=Issue 1=I came to realise yesterday how traumatising I can be to the people around me... I forgot that the genre of choral music doesn't interest everyone, especially when they are only hearing part of the song while the whole song is playing through my head as I practice my part. To those whom I've traumatise for quite awhile, esp after I started humming most of the time since Wasbe event is drawing near and me, being a musically handicap person, was in great need to memorise the parts of all 3 songs...
I am Sorry.
BUT, as much as I'm not angry about it, I did mind the various remarks that I received whenever I started humming... Feel free to ask me to stop humming, just leave out the remarks... And I will try not to hum anymore in front of you all..
=Issue 2=Linking to the above issue, I think I'm seriously lacking in rest as well as time for myself. In normal days, I wouldn't have bothered about those remarks made at all. But due to insufficient rest, my temper has been on the raise and my patience have dipped quite abit. So, to those around me, this serves as a notice to all of you, my volcano's been erupting for the past few weeks and I'm in irritable mode. Hopefully, the one week break will do the trick and bring me back to normal mode.
=Issue 3=Taking advice from 2 people who have graciously lent me their ears for me to rattle things off my chest, I'm going to rid myself of a duty that I've been doing for more than 1 year.

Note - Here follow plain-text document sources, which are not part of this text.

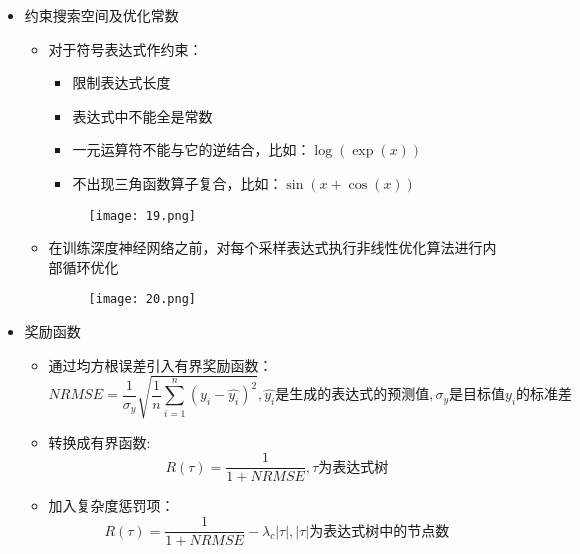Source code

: \documentclass[CJK,aspectratio=169]{beamer}  %
\begin{document}
	\begin{frame}
		\begin{itemize}
			\item 约束搜索空间及优化常数
			\begin{itemize}
				\item 对于符号表达式作约束：
				\begin{itemize}
					\item 限制表达式长度
					\item 表达式中不能全是常数
					\item 一元运算符不能与它的逆结合，比如：$\log(\exp(x))$
					\item 不出现三角函数算子复合，比如：$\sin(x+\cos(x))$
				\end{itemize}
				\begin{figure}
					\centering
					\texttt{[image: 19.png]}
				\end{figure}
				\item 在训练深度神经网络之前，对每个采样表达式执行非线性优化算法进行内部循环优化
				\begin{figure}
					\centering
					\texttt{[image: 20.png]}
				\end{figure}
			\end{itemize}
		\end{itemize}
	\end{frame}
	\begin{frame}
		\begin{itemize}
			\item 奖励函数
			\begin{itemize}
				\item 通过均方根误差引入有界奖励函数：
				$$NRMSE=\frac{1}{\sigma_y}\sqrt{\frac{1}{n}\sum_{i=1}^{n}(y_i-\hat{y_i})^2},\hat{y_i}\text{是生成的表达式的预测值},\sigma_y\text{是目标值$y_i$的标准差}$$
				\item 转换成有界函数:
				$$R(\tau)=\frac{1}{1+NRMSE},\tau\text{为表达式树}$$
				\item 加入复杂度惩罚项：
				$$R(\tau)=\frac{1}{1+NRMSE}-\lambda_c|\tau|,|\tau|\text{为表达式树中的节点数}$$
			\end{itemize}
		\end{itemize}
	\end{frame} 
\end{document}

First of all, I must specify that this was a duty that I didn't mind doing in the first place. But over the year, as the responses get more and more lethargic, I got more and more tired... Hence, I think its time for me to take a break and rid this responsibility.
If one hopes for the friendship to go a long way, both parties must continue to make the effort... otherwise it will never work out.
Until this happens, I shall stop this single effort of mine and focus elsewhere.